Task brief: Lines from the one containing "which is nonzero" through the final line of the entries below: reproduce them exactly, all of them and only them.

Source data:
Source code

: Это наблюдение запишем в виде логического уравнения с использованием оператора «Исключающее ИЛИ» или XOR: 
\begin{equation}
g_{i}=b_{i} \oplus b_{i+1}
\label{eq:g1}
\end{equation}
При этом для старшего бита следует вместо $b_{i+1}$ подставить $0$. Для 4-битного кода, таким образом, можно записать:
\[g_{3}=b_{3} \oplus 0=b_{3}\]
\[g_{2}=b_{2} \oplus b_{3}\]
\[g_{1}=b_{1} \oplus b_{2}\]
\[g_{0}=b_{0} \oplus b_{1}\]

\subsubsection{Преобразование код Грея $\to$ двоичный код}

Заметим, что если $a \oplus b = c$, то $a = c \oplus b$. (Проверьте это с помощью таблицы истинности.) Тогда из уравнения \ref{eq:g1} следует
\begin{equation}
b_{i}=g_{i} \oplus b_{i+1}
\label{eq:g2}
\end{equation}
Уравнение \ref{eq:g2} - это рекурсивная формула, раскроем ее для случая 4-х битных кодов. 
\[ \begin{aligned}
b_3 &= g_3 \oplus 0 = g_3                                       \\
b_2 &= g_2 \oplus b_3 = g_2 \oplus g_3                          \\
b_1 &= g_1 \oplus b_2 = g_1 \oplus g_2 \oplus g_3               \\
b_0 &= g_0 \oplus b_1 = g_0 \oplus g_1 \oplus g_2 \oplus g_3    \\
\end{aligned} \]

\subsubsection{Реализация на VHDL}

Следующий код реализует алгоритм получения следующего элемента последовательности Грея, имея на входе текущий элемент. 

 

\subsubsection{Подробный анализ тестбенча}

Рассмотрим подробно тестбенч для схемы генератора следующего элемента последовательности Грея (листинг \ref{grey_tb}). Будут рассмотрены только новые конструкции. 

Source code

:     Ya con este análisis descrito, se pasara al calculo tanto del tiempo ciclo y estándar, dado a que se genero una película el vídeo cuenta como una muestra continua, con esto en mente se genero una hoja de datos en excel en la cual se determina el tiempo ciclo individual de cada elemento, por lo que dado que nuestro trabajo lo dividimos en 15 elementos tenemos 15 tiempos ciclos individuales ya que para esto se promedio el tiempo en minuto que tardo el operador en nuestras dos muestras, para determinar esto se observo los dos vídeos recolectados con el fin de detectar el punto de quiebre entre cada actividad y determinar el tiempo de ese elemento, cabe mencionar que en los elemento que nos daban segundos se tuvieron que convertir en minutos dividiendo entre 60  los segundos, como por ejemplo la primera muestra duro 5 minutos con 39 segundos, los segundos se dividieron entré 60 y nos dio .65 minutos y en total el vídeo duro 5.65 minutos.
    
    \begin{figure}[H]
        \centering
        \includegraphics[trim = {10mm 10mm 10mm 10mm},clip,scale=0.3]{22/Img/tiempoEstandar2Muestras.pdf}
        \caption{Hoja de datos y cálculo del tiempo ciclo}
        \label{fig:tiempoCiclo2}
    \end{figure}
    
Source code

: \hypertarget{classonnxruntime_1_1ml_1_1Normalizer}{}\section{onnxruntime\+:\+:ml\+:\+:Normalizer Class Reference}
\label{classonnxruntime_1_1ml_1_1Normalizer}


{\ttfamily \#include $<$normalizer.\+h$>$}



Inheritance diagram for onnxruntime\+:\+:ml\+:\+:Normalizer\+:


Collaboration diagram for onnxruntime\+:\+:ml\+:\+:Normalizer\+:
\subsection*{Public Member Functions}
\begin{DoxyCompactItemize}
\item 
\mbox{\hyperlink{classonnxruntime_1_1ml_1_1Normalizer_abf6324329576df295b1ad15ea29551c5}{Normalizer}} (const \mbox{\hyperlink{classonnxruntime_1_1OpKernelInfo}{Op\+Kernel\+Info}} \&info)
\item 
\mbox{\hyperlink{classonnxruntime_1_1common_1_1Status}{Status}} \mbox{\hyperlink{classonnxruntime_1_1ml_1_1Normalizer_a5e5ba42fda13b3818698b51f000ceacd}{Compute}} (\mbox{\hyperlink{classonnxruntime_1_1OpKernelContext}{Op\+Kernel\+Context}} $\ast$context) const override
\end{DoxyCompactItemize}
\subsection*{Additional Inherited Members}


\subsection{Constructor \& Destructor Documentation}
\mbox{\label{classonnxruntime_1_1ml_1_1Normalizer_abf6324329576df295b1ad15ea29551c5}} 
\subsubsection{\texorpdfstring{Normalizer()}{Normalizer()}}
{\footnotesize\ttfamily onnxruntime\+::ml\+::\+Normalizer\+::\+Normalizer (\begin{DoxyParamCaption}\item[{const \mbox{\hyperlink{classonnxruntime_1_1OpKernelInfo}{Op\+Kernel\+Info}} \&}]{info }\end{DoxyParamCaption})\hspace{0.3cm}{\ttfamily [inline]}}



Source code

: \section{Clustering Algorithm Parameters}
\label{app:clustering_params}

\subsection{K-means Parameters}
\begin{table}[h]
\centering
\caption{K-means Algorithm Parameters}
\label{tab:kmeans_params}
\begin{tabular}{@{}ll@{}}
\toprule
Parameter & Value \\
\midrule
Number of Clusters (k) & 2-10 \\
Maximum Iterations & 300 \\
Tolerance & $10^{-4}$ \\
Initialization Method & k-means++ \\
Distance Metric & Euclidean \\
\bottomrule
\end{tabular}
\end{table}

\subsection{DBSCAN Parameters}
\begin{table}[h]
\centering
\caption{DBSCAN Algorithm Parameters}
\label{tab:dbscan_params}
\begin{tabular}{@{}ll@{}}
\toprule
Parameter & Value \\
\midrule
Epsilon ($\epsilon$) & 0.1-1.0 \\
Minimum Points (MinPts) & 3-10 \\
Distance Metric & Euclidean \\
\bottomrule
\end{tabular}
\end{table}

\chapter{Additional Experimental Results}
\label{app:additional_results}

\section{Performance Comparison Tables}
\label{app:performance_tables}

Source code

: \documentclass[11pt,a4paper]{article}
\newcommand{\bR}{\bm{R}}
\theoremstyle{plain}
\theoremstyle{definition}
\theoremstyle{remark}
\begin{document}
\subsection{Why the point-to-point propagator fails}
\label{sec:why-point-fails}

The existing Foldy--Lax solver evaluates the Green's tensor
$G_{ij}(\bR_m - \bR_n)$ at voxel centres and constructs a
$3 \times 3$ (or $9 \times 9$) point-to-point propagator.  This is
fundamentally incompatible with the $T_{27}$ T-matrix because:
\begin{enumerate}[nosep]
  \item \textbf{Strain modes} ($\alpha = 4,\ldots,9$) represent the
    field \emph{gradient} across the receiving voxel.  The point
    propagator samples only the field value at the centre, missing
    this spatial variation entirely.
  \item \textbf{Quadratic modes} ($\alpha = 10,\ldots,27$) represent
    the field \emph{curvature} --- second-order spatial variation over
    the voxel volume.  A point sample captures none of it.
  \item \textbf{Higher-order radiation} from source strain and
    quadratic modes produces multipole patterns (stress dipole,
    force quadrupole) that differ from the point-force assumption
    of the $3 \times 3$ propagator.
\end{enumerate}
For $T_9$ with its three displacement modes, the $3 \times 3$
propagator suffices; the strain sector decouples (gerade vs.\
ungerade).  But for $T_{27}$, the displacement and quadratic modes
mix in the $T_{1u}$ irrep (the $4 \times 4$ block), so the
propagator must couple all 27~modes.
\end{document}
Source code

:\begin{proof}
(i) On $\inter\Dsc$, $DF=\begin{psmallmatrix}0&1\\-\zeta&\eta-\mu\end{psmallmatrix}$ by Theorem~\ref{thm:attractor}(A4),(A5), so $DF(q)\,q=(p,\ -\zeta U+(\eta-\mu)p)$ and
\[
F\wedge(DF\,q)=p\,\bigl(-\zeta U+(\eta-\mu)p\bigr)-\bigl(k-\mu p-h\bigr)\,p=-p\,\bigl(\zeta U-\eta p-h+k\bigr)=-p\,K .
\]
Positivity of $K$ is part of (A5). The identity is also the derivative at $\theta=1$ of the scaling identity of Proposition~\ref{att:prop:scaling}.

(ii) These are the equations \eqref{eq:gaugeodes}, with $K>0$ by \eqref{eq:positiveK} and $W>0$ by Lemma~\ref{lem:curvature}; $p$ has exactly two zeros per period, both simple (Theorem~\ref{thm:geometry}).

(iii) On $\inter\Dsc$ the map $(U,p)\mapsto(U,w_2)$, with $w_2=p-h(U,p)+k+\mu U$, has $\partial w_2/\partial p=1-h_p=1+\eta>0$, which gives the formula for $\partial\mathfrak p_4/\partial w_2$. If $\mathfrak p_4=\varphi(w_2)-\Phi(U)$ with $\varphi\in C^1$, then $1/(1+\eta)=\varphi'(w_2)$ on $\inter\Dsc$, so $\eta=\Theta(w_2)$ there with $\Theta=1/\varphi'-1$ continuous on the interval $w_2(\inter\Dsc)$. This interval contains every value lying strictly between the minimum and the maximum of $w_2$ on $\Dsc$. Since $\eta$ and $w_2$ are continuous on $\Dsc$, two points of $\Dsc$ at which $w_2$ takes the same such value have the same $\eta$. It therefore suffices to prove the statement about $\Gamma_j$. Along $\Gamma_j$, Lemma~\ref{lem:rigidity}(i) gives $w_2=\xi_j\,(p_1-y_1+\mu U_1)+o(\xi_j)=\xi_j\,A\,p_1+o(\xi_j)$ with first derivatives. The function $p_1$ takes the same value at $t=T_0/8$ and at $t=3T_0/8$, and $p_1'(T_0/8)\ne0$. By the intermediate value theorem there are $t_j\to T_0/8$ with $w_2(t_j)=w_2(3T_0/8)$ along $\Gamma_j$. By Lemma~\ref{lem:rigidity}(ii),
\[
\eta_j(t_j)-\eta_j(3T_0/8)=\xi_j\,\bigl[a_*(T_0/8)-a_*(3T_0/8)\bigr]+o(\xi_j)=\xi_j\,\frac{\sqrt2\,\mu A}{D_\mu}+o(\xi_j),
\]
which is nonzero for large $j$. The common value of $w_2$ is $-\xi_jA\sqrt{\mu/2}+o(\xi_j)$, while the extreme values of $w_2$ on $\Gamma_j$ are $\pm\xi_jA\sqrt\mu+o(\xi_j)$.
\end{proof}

Answer section:
which is nonzero for large $j$. The common value of $w_2$ is $-\xi_jA\sqrt{\mu/2}+o(\xi_j)$, while the extreme values of $w_2$ on $\Gamma_j$ are $\pm\xi_jA\sqrt\mu+o(\xi_j)$.
\end{proof}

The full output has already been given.